Okay, so we have sort of the same problem that we had before. Now we're looking at cells that might not even be cells.

In [None]:
# pool together the expression matrices
exprMatrix <- cbind(expr.matrices[["P2769"]],
                    expr.matrices[["P2770"]],
                    expr.matrices[["P2771"]])

# remove genes that have no expression
exprMatrix <- exprMatrix[rowSums(exprMatrix)>1, ]

# normalize by row sum
total <- colSums(exprMatrix)
exprMatrix <- t(exprMatrix)
exprMatrix <- exprMatrix / rowSums(exprMatrix)
exprMatrix <- t(exprMatrix)

In [None]:
# do the PCA
exprMatrix.pca <- prcomp(t(exprMatrix), scale = TRUE)

In [None]:
# prepare for plotting
pca <- as.data.frame(exprMatrix.pca$x)
pca$batch <- substring(colnames(exprMatrix), 0, 5)
pca$label <- sample.sheet$label
pca$total <- total

In [None]:
options(repr.plot.width = 6.5, repr.plot.height = 2)
ggplot(pca, aes(PC1, PC2)) + geom_point(aes(color=total))  +
scale_colour_gradient(low="blue", high="red") + theme_bw()

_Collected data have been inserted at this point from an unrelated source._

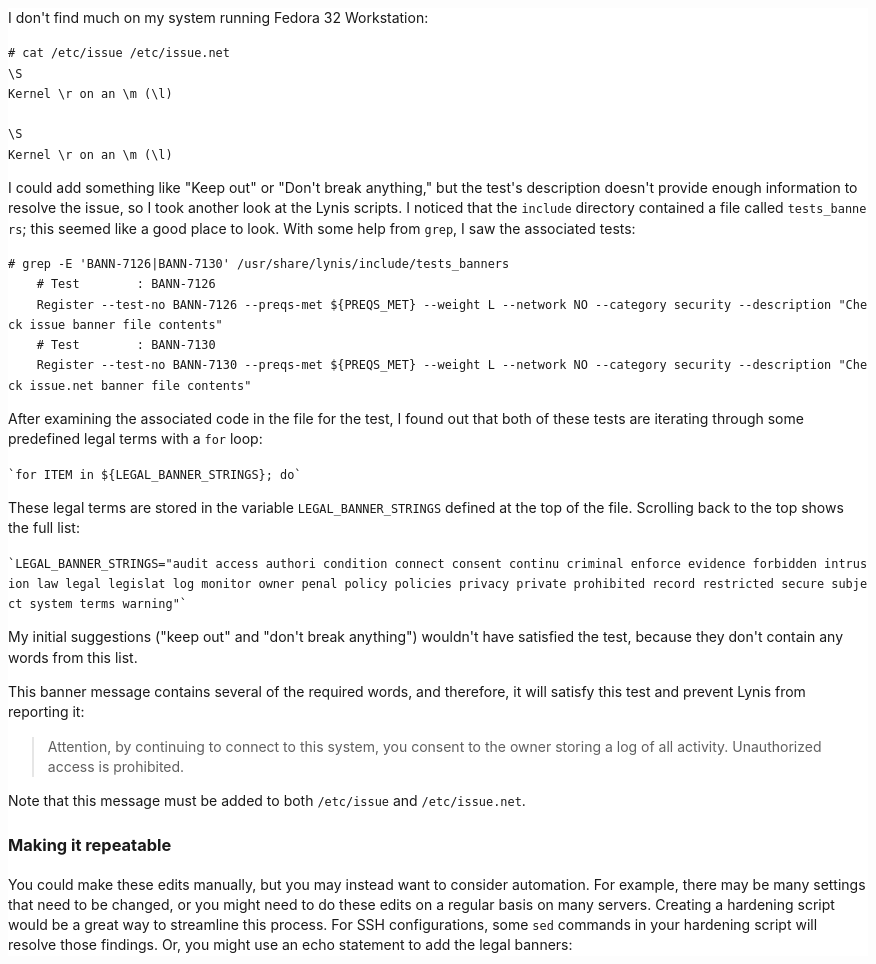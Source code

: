 I don't find much on my system running Fedora 32 Workstation:


```
# cat /etc/issue /etc/issue.net
\S
Kernel \r on an \m (\l)

\S
Kernel \r on an \m (\l)
```

I could add something like "Keep out" or "Don't break anything," but the test's description doesn't provide enough information to resolve the issue, so I took another look at the Lynis scripts. I noticed that the `include` directory contained a file called `tests_banners`; this seemed like a good place to look. With some help from `grep`, I saw the associated tests:


```
# grep -E 'BANN-7126|BANN-7130' /usr/share/lynis/include/tests_banners
    # Test        : BANN-7126
    Register --test-no BANN-7126 --preqs-met ${PREQS_MET} --weight L --network NO --category security --description "Check issue banner file contents"
    # Test        : BANN-7130
    Register --test-no BANN-7130 --preqs-met ${PREQS_MET} --weight L --network NO --category security --description "Check issue.net banner file contents"
```

After examining the associated code in the file for the test, I found out that both of these tests are iterating through some predefined legal terms with a `for` loop:


```
`for ITEM in ${LEGAL_BANNER_STRINGS}; do`
```

These legal terms are stored in the variable `LEGAL_BANNER_STRINGS` defined at the top of the file. Scrolling back to the top shows the full list:


```
`LEGAL_BANNER_STRINGS="audit access authori condition connect consent continu criminal enforce evidence forbidden intrusion law legal legislat log monitor owner penal policy policies privacy private prohibited record restricted secure subject system terms warning"`
```

My initial suggestions ("keep out" and "don't break anything") wouldn't have satisfied the test, because they don't contain any words from this list.

This banner message contains several of the required words, and therefore, it will satisfy this test and prevent Lynis from reporting it:

> Attention, by continuing to connect to this system, you consent to the owner storing a log of all activity. Unauthorized access is prohibited.

Note that this message must be added to both `/etc/issue` and `/etc/issue.net`.

### Making it repeatable

You could make these edits manually, but you may instead want to consider automation. For example, there may be many settings that need to be changed, or you might need to do these edits on a regular basis on many servers. Creating a hardening script would be a great way to streamline this process. For SSH configurations, some `sed` commands in your hardening script will resolve those findings. Or, you might use an echo statement to add the legal banners:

It's clear that the lonely point in the far right is a complete outlier, maybe one of the cells that do not have expression at all.

In [None]:
options(repr.plot.width = 4, repr.plot.height = 3)
ggplot(pca, aes(PC1, PC2)) + geom_point(aes(color=total))  +
scale_colour_gradient(low="blue", high="red") + theme_bw() + xlim(-30, 40)

In [None]:
options(repr.plot.width = 4, repr.plot.height = 3)
ggplot(pca, aes(PC1, PC2)) + geom_point(aes(color=batch)) + theme_bw()  + xlim(-30, 40)

No significant batch effects are present, at least from this plot. Let's look at the cell identity.

In [None]:
options(repr.plot.width = 6, repr.plot.height = 4)
ggplot(pca, aes(PC1, PC2)) + geom_point(aes(color=label)) + theme_bw() + xlim(-20, 40)

So from here it is clear that the first principal component is still the one that captures whether the cells are dead or not, and the second principal component captures the global shift in gene expression patterns that occur pre- and post-treatment.

The treatment with SAHA is still the one that causes the largest shift in the global expression patterns. As is seen in this plot, the dead or dying cells are almost all treated with SAHA.